Key Laboratory of Advanced Control and Optimization for Chemical Processes, Ministry of Education, East China University of Science and Technology, Shanghai, PR China.
PLoS One. 2012;7(11):e49688. doi: 10.1371/journal.pone.0049688. Epub 2012 Nov 26.
One of the most common types of brain-computer interfaces (BCIs) is called a P300 BCI, since it relies on the P300 and other event-related potentials (ERPs). In the canonical P300 BCI approach, items on a monitor flash briefly to elicit the necessary ERPs. Very recent work has shown that this approach may yield lower performance than alternate paradigms in which the items do not flash but instead change in other ways, such as moving, changing colour or changing to characters overlaid with faces.
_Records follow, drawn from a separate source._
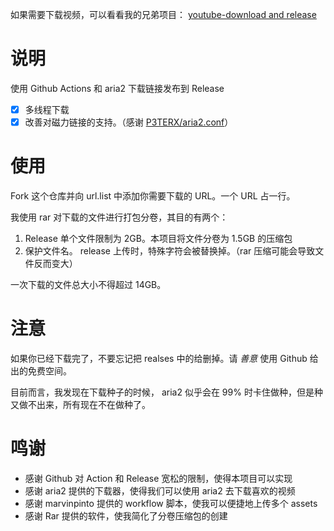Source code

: 如果需要下载视频，可以看看我的兄弟项目： [youtube-download and release](https://github.com/cathaysia/youtube-download-and-release) 

# 说明

使用 Github Actions 和 aria2 下载链接发布到 Release

- [x] 多线程下载
- [x] 改善对磁力链接的支持。（感谢 [P3TERX/aria2.conf](https://github.com/P3TERX/aria2.conf)）

# 使用

Fork 这个仓库并向 url.list 中添加你需要下载的 URL。一个 URL 占一行。

我使用 rar 对下载的文件进行打包分卷，其目的有两个：

1. Release 单个文件限制为 2GB。本项目将文件分卷为 1.5GB 的压缩包
2. 保护文件名。 release 上传时，特殊字符会被替换掉。（rar 压缩可能会导致文件反而变大）

一次下载的文件总大小不得超过 14GB。


# 注意

如果你已经下载完了，不要忘记把 realses 中的给删掉。请 *善意* 使用 Github 给出的免费空间。

目前而言，我发现在下载种子的时候， aria2 似乎会在 99% 时卡住做种，但是种又做不出来，所有现在不在做种了。

# 鸣谢

- 感谢 Github 对 Action 和 Release 宽松的限制，使得本项目可以实现
- 感谢 aria2 提供的下载器，使得我们可以使用 aria2 去下载喜欢的视频
- 感谢 marvinpinto 提供的 workflow 脚本，使我可以便捷地上传多个 assets
- 感谢 Rar 提供的软件，使我简化了分卷压缩包的创建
METHODOLOGY/PRINCIPAL FINDINGS: The present study sought to extend this research direction by parametrically comparing different ways to change items in a P300 BCI. Healthy subjects used a P300 BCI across six different conditions. Three conditions were similar to our prior work, providing the first direct comparison of characters flashing, moving, and changing to faces. Three new conditions also explored facial motion and emotional expression. The six conditions were compared across objective measures such as classification accuracy and bit rate as well as subjective measures such as perceived difficulty. In line with recent studies, our results indicated that the character flash condition resulted in the lowest accuracy and bit rate. All four face conditions (mean accuracy >91%) yielded significantly better performance than the flash condition (mean accuracy = 75%).
CONCLUSIONS/SIGNIFICANCE: Objective results reaffirmed that the face paradigm is superior to the canonical flash approach that has dominated P300 BCIs for over 20 years. The subjective reports indicated that the conditions that yielded better performance were not considered especially burdensome. Therefore, although further work is needed to identify which face paradigm is best, it is clear that the canonical flash approach should be replaced with a face paradigm when aiming at increasing bit rate. However, the face paradigm has to be further explored with practical applications particularly with locked-in patients.
最常见的脑机接口(BCI)之一是 P300 BCI,因为它依赖于 P300 和其他事件相关电位(ERP)。在典型的 P300 BCI 方法中,监视器上的项目会短暂闪烁以引出必要的 ERP。最近的研究表明,与项目不闪烁而是以其他方式(例如移动、改变颜色或变成带有面孔的字符)变化的替代范式相比,这种方法可能会产生较低的性能。
方法/主要发现:本研究旨在通过参数比较 P300 BCI 中改变项目的不同方式来扩展这一研究方向。健康受试者在六个不同的条件下使用 P300 BCI。三种条件与我们之前的工作类似,首次直接比较了字符闪烁、移动和变成面孔的方式。三种新条件还探索了面部运动和情感表达。这六种条件通过分类准确性和比特率等客观测量以及感知难度等主观测量进行了比较。与最近的研究一致,我们的结果表明字符闪烁条件导致最低的准确性和比特率。所有四个面孔条件(平均准确率>91%)的性能都明显优于闪烁条件(平均准确率=75%)。
结论/意义:客观结果再次证实,面孔范式优于主导 P300 BCI 超过 20 年的典型闪烁方法。主观报告表明,表现更好的条件并不被认为特别繁琐。因此,虽然需要进一步工作来确定哪种面孔范式是最佳的,但很明显,在提高比特率的目标下,应将典型的闪烁方法替换为面孔范式。然而,需要进一步探索面孔范式在实际应用中的应用,特别是在锁定患者中。